**Excerpted records:**
- Opening Delimiter -

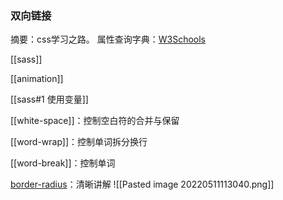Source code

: ### 双向链接
摘要：css学习之路。
属性查询字典：[W3Schools](w3schools.com/css/default.asp)

[[sass]]

[[animation]]

[[sass#1 使用变量]]

[[white-space]]：控制空白符的合并与保留

[[word-wrap]]：控制单词拆分换行

[[word-break]]：控制单词

[border-radius](https://www.shejiku.net/css-border-radius.html)：清晰讲解
![[Pasted image 20220511113040.png]]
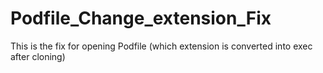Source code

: # Podfile_Change_extension_Fix
This is the fix for opening Podfile (which extension is converted into exec after cloning)
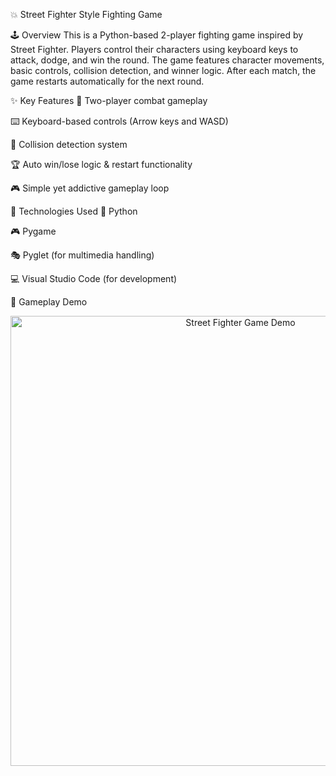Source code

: 💥 Street Fighter Style Fighting Game

🕹️ Overview
This is a Python-based 2-player fighting game inspired by Street Fighter. Players control their characters using keyboard keys to attack, dodge, and win the round. The game features character movements, basic controls, collision detection, and winner logic. After each match, the game restarts automatically for the next round.

✨ Key Features
🔁 Two-player combat gameplay

⌨️ Keyboard-based controls (Arrow keys and WASD)

🧠 Collision detection system

🏆 Auto win/lose logic & restart functionality

🎮 Simple yet addictive gameplay loop

🧰 Technologies Used
🐍 Python

🎮 Pygame

🎭 Pyglet (for multimedia handling)

💻 Visual Studio Code (for development)

🎥 Gameplay Demo
<p align="center"> <img src="demo.gif" width="720" alt="Street Fighter Game Demo"> </p>
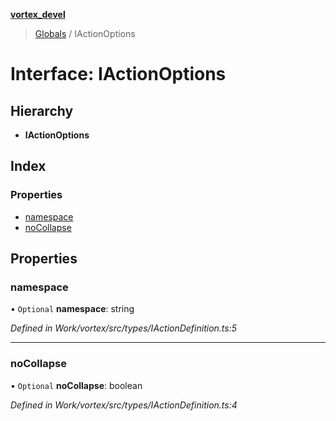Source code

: **[vortex_devel](../README.md)**

> [Globals](../globals.md) / IActionOptions

# Interface: IActionOptions

## Hierarchy

* **IActionOptions**

## Index

### Properties

* [namespace](iactionoptions.md#namespace)
* [noCollapse](iactionoptions.md#nocollapse)

## Properties

### namespace

• `Optional` **namespace**: string

*Defined in Work/vortex/src/types/IActionDefinition.ts:5*

___

### noCollapse

• `Optional` **noCollapse**: boolean

*Defined in Work/vortex/src/types/IActionDefinition.ts:4*
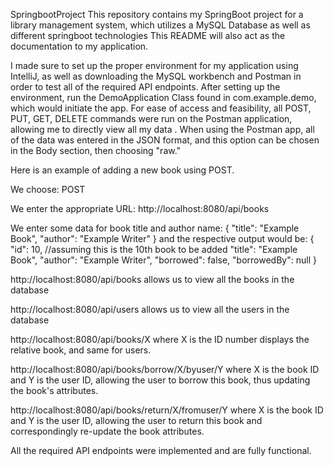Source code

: SpringbootProject
This repository contains my SpringBoot project for a library management system, which utilizes a MySQL Database as well as different springboot technologies 
This README will also act as the documentation to my application.

I made sure to set up the proper environment for my application using IntelliJ, as well as downloading the MySQL workbench and Postman in order to test all of the required API endpoints. After setting up the environment, run the DemoApplication Class found in com.example.demo, which would initiate the app. For ease of access and feasibility, all POST, PUT, GET, DELETE commands were run on the Postman application, allowing me to directly view all my data
.
When using the Postman app, all of the data was entered in the JSON format, and this option can be chosen in the Body section, then choosing "raw."

Here is an example of adding a new book using POST.

We choose: POST

We enter the appropriate URL: http://localhost:8080/api/books

We enter some data for book title and author name:
{
    "title": "Example Book",
    "author": "Example Writer"
}
and the respective output would be:
{
    "id": 10, //assuming this is the 10th book to be added
    "title": "Example Book",
    "author": "Example Writer",
    "borrowed": false,
    "borrowedBy": null
}

http://localhost:8080/api/books allows us to view all the books in the database

http://localhost:8080/api/users allows us to view all the users in the database

http://localhost:8080/api/books/X where X is the ID number displays the relative book, and same for users.

http://localhost:8080/api/books/borrow/X/byuser/Y where X is the book ID and Y is the user ID, allowing the user to borrow this book, thus updating the book's attributes.

http://localhost:8080/api/books/return/X/fromuser/Y where X is the book ID and Y is the user ID, allowing the user to return this book and correspondingly re-update the book attributes.

All the required API endpoints were implemented and are fully functional.

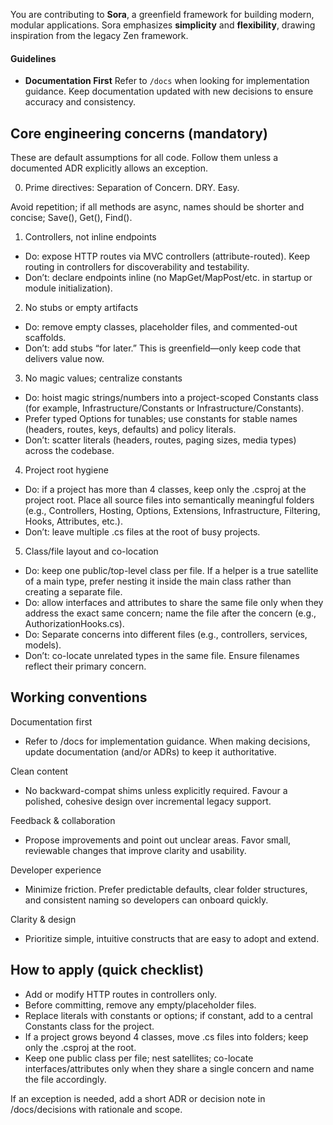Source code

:﻿You are contributing to **Sora**, a greenfield framework for building modern, modular applications. Sora emphasizes **simplicity** and **flexibility**, drawing inspiration from the legacy Zen framework.

#### Guidelines

- **Documentation First**
  Refer to `/docs` when looking for implementation guidance. Keep documentation updated with new decisions to ensure accuracy and consistency.

## Core engineering concerns (mandatory)

These are default assumptions for all code. Follow them unless a documented ADR explicitly allows an exception.

0. Prime directives: Separation of Concern. DRY. Easy.

Avoid repetition; if all methods are async, names should be shorter and concise; Save(), Get(), Find().

1. Controllers, not inline endpoints

- Do: expose HTTP routes via MVC controllers (attribute-routed). Keep routing in controllers for discoverability and testability.
- Don’t: declare endpoints inline (no MapGet/MapPost/etc. in startup or module initialization).

2. No stubs or empty artifacts

- Do: remove empty classes, placeholder files, and commented-out scaffolds.
- Don’t: add stubs “for later.” This is greenfield—only keep code that delivers value now.

3. No magic values; centralize constants

- Do: hoist magic strings/numbers into a project-scoped Constants class (for example, Infrastructure/Constants or Infrastructure/<Area>Constants).
- Prefer typed Options for tunables; use constants for stable names (headers, routes, keys, defaults) and policy literals.
- Don’t: scatter literals (headers, routes, paging sizes, media types) across the codebase.

4. Project root hygiene

- Do: if a project has more than 4 classes, keep only the .csproj at the project root. Place all source files into semantically meaningful folders (e.g., Controllers, Hosting, Options, Extensions, Infrastructure, Filtering, Hooks, Attributes, etc.).
- Don’t: leave multiple .cs files at the root of busy projects.

5. Class/file layout and co-location

- Do: keep one public/top-level class per file. If a helper is a true satellite of a main type, prefer nesting it inside the main class rather than creating a separate file.
- Do: allow interfaces and attributes to share the same file only when they address the exact same concern; name the file after the concern (e.g., AuthorizationHooks.cs).
- Do: Separate concerns into different files (e.g., controllers, services, models).
- Don’t: co-locate unrelated types in the same file. Ensure filenames reflect their primary concern.

## Working conventions

Documentation first

- Refer to /docs for implementation guidance. When making decisions, update documentation (and/or ADRs) to keep it authoritative.

Clean content

- No backward-compat shims unless explicitly required. Favour a polished, cohesive design over incremental legacy support.

Feedback & collaboration

- Propose improvements and point out unclear areas. Favor small, reviewable changes that improve clarity and usability.

Developer experience

- Minimize friction. Prefer predictable defaults, clear folder structures, and consistent naming so developers can onboard quickly.

Clarity & design

- Prioritize simple, intuitive constructs that are easy to adopt and extend.

## How to apply (quick checklist)

- Add or modify HTTP routes in controllers only.
- Before committing, remove any empty/placeholder files.
- Replace literals with constants or options; if constant, add to a central Constants class for the project.
- If a project grows beyond 4 classes, move .cs files into folders; keep only the .csproj at the root.
- Keep one public class per file; nest satellites; co-locate interfaces/attributes only when they share a single concern and name the file accordingly.

If an exception is needed, add a short ADR or decision note in /docs/decisions with rationale and scope.
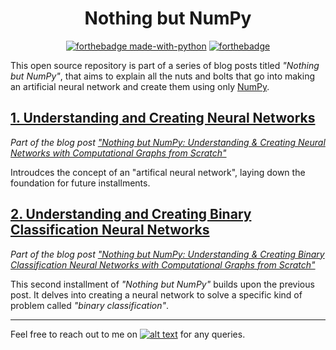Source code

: 
<div align='center'>
<h1> Nothing but NumPy </h1>
</div>

<div align='center'>
   
[![forthebadge made-with-python](http://ForTheBadge.com/images/badges/made-with-python.svg)](https://www.python.org/)
[![forthebadge](https://forthebadge.com/images/badges/built-with-love.svg)](https://forthebadge.com)
</div>
  
This open source repository is part of a series of blog posts titled _"Nothing but NumPy"_, that aims to explain all the nuts
and bolts that go into making an artificial neural network and create them using only [NumPy](https://numpy.org/).


## [1. Understanding and Creating Neural Networks](/Understanding_and_Creating_NNs)

_Part of the blog post ["Nothing but NumPy: Understanding &amp; Creating Neural Networks with Computational Graphs from Scratch"](https://medium.com/@rafayak/nothing-but-numpy-understanding-creating-neural-networks-with-computational-graphs-from-scratch-6299901091b0)_

Introudces the concept of an "artifical neural network", laying down the foundation for future installments.


## [2. Understanding and Creating Binary Classification Neural Networks](/Understanding_and_Creating_Binary_Classification_NNs)
_Part of the blog post ["Nothing but NumPy: Understanding &amp; Creating Binary Classification Neural Networks with Computational Graphs from Scratch"](https://medium.com/@rafayak/nothing-but-numpy-understanding-creating-binary-classification-neural-networks-with-e746423c8d5c)_


This second installment of _"Nothing but NumPy"_ builds upon the previous post. It delves into creating a neural network to solve a
specific kind of problem called _"binary classification"_.  



___



Feel free to reach out to me on [![alt text][1.2]][1] for any queries.

[1]: https://twitter.com/RafayAK 
[1.2]: http://i.imgur.com/wWzX9uB.png (@RafayAK)

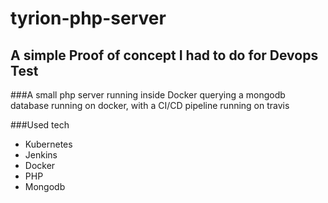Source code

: # tyrion-php-server

## A simple Proof of concept I had to do for Devops Test
###A small php server running inside Docker querying a mongodb database running on docker, with a CI/CD pipeline running on travis

###Used tech
* Kubernetes
* Jenkins
* Docker
* PHP
* Mongodb


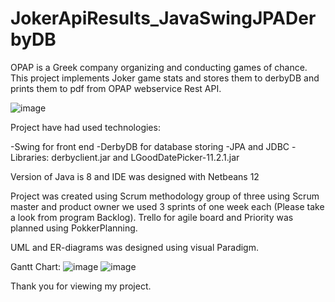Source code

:# JokerApiResults_JavaSwingJPADerbyDB
OPAP is a Greek company organizing and conducting games of chance. This project implements Joker game stats and stores them to derbyDB and prints them to pdf from OPAP webservice Rest API.


![image](https://user-images.githubusercontent.com/47661387/225995575-44ae79df-78fc-40b1-9ba0-b9c05ca20684.png)


Project have had used technologies:

-Swing for front end
-DerbyDB for database storing
-JPA and JDBC
-Libraries: derbyclient.jar and LGoodDatePicker-11.2.1.jar 

Version of Java is 8 and IDE was designed with Netbeans 12

Project was created using Scrum methodology group of three using Scrum master and product owner we used 3 sprints of one week each (Please take a look from program Backlog).
Trello for agile board and Priority was planned using PokkerPlanning.

UML and ER-diagrams was designed using visual Paradigm.

Gantt Chart:
![image](https://user-images.githubusercontent.com/47661387/225998506-d0fd7dcc-00cb-4291-8e63-540e988c9070.png)
![image](https://user-images.githubusercontent.com/47661387/225998535-ee1bd682-4d1c-4421-a613-829ddcfdf98e.png)

Thank you for viewing my project.
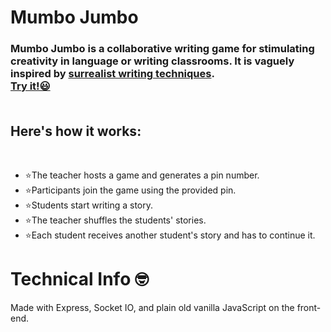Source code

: # Mumbo Jumbo

<h3>
          Mumbo Jumbo is a collaborative writing game for stimulating creativity in language or writing classrooms. It
          is vaguely inspired by
          <a href="https://en.wikipedia.org/wiki/Surrealist_techniques">surrealist writing techniques</a>.
          <br />
          <a href="https://mumbojumbo.glitch.me/">Try it!😃</a>
          <br />
          <br />
          <h2>Here's how it works:</h2>
          <br />
          <ul class="how_to_play">
            <li>⭐️The teacher hosts a game and generates a pin number.</li>
            <li>⭐️Participants join the game using the provided pin.</li>
            <li>⭐️Students start writing a story.</li>
            <li>⭐️The teacher shuffles the students' stories.</li>
            <li>⭐️Each student receives another student's story and has to continue it.</li>
          </ul>
        </h3>
        
# Technical Info 🤓

Made with Express, Socket IO, and plain old vanilla JavaScript on the front-end.
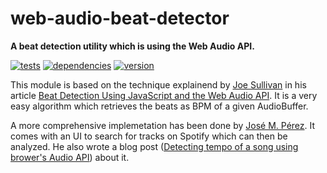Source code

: # web-audio-beat-detector

**A beat detection utility which is using the Web Audio API.**

[![tests](https://img.shields.io/travis/chrisguttandin/web-audio-beat-detector/master.svg?style=flat-square)](https://travis-ci.org/chrisguttandin/web-audio-beat-detector)
[![dependencies](https://img.shields.io/david/chrisguttandin/web-audio-beat-detector.svg?style=flat-square)](https://www.npmjs.com/package/web-audio-beat-detector)
[![version](https://img.shields.io/npm/v/web-audio-beat-detector.svg?style=flat-square)](https://www.npmjs.com/package/web-audio-beat-detector)

This module is based on the technique explainend by [Joe Sullivan](http://joesul.li/van/) in his
article
[Beat Detection Using JavaScript and the Web Audio API](http://joesul.li/van/beat-detection-using-web-audio/).
It is a very easy algorithm which retrieves the beats as BPM of a given AudioBuffer.

A more comprehensive implemetation has been done by [José M. Pérez](https://jmperezperez.com). It
comes with an UI to search for tracks on Spotify which can then be analyzed. He also wrote a blog
post
([Detecting tempo of a song using brower's Audio API](https://jmperezperez.com/bpm-detection-javascript/))
about it.

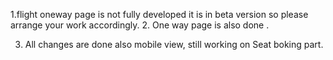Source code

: 1.flight oneway page is not fully developed it is in beta version so please arrange your work accordingly.
2. One way page is also done .

3. All changes are done also mobile view, still working on Seat boking part.
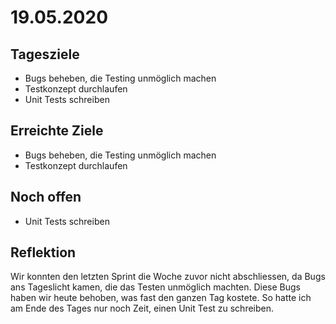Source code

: # 19.05.2020

## Tagesziele
- Bugs beheben, die Testing unmöglich machen
- Testkonzept durchlaufen
- Unit Tests schreiben

## Erreichte Ziele
- Bugs beheben, die Testing unmöglich machen
- Testkonzept durchlaufen

## Noch offen
- Unit Tests schreiben

## Reflektion
Wir konnten den letzten Sprint die Woche zuvor nicht abschliessen, da
Bugs ans Tageslicht kamen, die das Testen unmöglich machten. Diese Bugs
haben wir heute behoben, was fast den ganzen Tag kostete. So hatte ich am
Ende des Tages nur noch Zeit, einen Unit Test zu schreiben.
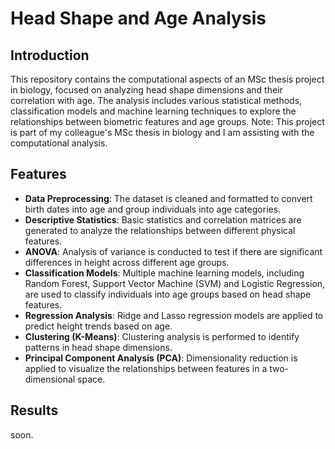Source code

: # Head Shape and Age Analysis

## Introduction
This repository contains the computational aspects of an MSc thesis project in biology, focused on analyzing head shape dimensions and their correlation with age. The analysis includes various statistical methods, classification models and machine learning techniques to explore the relationships between biometric features and age groups. Note: This project is part of my colleague's MSc thesis in biology and I am assisting with the computational analysis.

## Features
- **Data Preprocessing**: The dataset is cleaned and formatted to convert birth dates into age and group individuals into age categories.
- **Descriptive Statistics**: Basic statistics and correlation matrices are generated to analyze the relationships between different physical features.
- **ANOVA**: Analysis of variance is conducted to test if there are significant differences in height across different age groups.
- **Classification Models**: Multiple machine learning models, including Random Forest, Support Vector Machine (SVM) and Logistic Regression, are used to classify individuals into age groups based on head shape features.
- **Regression Analysis**: Ridge and Lasso regression models are applied to predict height trends based on age.
- **Clustering (K-Means)**: Clustering analysis is performed to identify patterns in head shape dimensions.
- **Principal Component Analysis (PCA)**: Dimensionality reduction is applied to visualize the relationships between features in a two-dimensional space.

## Results
soon.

- Closing Delimiter -

**Task instructions:** Retype, exactly and in full, the lines above from the one containing "[Beat Detection Using" through the one containing "A more comprehensive".

**Written solution:**
[Beat Detection Using JavaScript and the Web Audio API](http://joesul.li/van/beat-detection-using-web-audio/).
It is a very easy algorithm which retrieves the beats as BPM of a given AudioBuffer.

A more comprehensive implemetation has been done by [José M. Pérez](https://jmperezperez.com). It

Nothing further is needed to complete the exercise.